#### What the exercise asks:
Copies of all lines containing the string "news" are needed from the data below.

* * *

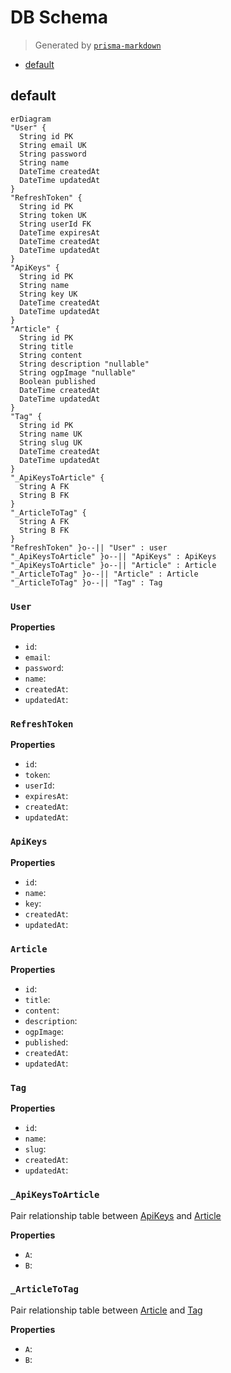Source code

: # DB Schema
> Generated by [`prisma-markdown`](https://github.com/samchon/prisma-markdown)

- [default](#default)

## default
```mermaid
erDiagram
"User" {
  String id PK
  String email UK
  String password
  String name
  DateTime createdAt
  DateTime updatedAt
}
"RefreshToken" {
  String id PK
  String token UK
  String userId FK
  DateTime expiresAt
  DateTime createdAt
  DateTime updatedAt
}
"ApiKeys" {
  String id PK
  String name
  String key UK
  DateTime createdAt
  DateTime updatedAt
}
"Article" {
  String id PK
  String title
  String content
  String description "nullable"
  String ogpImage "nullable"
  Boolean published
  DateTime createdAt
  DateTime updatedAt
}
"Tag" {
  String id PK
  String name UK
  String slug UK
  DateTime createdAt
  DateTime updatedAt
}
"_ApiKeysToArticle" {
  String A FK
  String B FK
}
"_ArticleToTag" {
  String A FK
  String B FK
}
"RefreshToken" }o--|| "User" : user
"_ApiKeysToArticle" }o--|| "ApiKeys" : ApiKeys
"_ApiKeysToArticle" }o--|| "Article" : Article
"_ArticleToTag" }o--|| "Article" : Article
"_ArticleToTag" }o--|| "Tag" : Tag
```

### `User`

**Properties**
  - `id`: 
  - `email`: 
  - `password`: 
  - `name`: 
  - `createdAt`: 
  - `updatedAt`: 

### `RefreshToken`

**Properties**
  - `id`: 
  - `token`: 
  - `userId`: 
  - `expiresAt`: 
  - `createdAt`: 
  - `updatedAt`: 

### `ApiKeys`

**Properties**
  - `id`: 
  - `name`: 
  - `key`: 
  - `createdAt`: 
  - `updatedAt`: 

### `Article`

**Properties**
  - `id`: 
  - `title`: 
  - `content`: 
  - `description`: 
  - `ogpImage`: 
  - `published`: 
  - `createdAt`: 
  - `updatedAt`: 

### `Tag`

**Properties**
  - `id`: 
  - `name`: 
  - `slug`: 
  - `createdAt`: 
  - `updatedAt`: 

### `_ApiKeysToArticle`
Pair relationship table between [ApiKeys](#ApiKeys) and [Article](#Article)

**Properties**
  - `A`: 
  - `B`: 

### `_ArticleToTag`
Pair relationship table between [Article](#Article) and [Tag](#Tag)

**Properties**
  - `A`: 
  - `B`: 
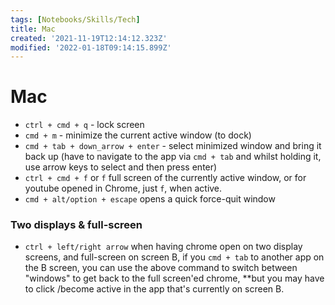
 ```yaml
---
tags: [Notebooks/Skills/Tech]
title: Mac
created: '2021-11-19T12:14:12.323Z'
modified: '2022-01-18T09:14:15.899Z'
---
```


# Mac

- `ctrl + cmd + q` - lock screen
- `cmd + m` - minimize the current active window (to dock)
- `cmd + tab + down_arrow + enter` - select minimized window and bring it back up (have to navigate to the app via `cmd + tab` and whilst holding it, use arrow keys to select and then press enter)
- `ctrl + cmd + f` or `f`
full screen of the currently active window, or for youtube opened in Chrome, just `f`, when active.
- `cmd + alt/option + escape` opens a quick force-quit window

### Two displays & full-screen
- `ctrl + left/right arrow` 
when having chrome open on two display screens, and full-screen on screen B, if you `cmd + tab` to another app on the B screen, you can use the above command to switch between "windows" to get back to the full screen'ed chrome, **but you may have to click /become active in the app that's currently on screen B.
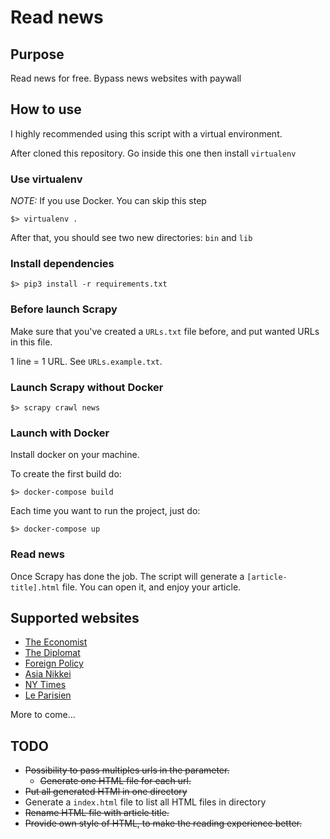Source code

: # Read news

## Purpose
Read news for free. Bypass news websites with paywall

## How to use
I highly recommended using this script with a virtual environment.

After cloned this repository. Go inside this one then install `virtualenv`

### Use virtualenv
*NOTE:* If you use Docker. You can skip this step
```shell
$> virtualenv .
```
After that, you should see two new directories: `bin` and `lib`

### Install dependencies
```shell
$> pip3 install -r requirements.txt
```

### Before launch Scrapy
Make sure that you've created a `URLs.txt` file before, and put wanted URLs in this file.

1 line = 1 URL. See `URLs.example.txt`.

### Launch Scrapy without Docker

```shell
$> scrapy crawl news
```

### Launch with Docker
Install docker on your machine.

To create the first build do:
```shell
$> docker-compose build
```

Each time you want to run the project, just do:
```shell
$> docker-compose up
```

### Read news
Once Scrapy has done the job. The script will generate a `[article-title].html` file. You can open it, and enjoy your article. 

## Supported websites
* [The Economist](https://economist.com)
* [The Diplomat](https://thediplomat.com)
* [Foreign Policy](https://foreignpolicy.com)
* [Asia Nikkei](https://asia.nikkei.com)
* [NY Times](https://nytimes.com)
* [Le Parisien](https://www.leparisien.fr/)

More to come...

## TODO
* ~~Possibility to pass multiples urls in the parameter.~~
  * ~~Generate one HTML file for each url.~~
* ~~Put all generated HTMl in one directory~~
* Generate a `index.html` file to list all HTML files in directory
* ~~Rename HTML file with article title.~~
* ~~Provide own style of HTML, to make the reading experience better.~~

* * *

#### Your solution:
: # Read news
Read news for free. Bypass news websites with paywall
$> scrapy crawl news
### Read news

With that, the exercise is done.